--- Material provided Enclosed Below ---
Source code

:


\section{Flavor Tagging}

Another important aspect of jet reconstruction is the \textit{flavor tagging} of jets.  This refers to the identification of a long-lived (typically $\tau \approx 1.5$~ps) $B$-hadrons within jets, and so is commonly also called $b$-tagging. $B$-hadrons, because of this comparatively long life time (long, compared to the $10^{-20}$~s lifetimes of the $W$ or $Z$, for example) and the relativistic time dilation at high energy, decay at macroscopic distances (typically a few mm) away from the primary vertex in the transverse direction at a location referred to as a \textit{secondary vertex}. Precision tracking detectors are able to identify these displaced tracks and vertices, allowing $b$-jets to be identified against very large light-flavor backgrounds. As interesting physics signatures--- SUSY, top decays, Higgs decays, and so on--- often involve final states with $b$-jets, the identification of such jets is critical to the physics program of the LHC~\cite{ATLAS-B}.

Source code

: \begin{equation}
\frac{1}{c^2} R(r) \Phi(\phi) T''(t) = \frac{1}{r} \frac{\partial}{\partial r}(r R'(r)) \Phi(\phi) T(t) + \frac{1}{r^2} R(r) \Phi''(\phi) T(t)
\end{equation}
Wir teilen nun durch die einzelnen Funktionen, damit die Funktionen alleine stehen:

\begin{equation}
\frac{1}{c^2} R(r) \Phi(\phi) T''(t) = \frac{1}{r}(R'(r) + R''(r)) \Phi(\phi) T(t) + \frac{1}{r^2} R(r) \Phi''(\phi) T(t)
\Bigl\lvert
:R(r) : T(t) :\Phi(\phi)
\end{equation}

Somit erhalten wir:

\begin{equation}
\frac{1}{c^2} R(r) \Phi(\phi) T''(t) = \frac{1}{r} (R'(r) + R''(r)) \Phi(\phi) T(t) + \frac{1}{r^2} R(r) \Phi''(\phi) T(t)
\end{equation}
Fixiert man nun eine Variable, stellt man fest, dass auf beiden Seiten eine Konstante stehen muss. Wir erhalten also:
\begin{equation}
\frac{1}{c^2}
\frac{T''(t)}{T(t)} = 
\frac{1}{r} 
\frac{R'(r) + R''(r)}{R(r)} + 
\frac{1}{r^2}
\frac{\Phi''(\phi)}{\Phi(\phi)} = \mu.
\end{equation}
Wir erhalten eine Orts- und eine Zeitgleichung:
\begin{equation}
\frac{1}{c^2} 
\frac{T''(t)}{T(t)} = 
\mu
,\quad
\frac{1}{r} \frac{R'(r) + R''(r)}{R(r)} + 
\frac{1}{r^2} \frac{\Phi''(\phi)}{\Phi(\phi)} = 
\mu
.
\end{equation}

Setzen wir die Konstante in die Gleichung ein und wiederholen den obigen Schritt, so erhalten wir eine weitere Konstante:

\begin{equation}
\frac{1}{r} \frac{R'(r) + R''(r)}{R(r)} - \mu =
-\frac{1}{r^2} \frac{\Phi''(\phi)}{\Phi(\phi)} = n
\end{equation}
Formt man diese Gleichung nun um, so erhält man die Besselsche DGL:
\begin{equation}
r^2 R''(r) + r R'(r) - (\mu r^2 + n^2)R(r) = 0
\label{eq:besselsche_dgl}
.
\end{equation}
--- End of Enclosed Material provided ---
**What to produce**
Every line above that holds "stehen" should be copied out.

**Answer for the task**
Wir teilen nun durch die einzelnen Funktionen, damit die Funktionen alleine stehen:
Fixiert man nun eine Variable, stellt man fest, dass auf beiden Seiten eine Konstante stehen muss. Wir erhalten also:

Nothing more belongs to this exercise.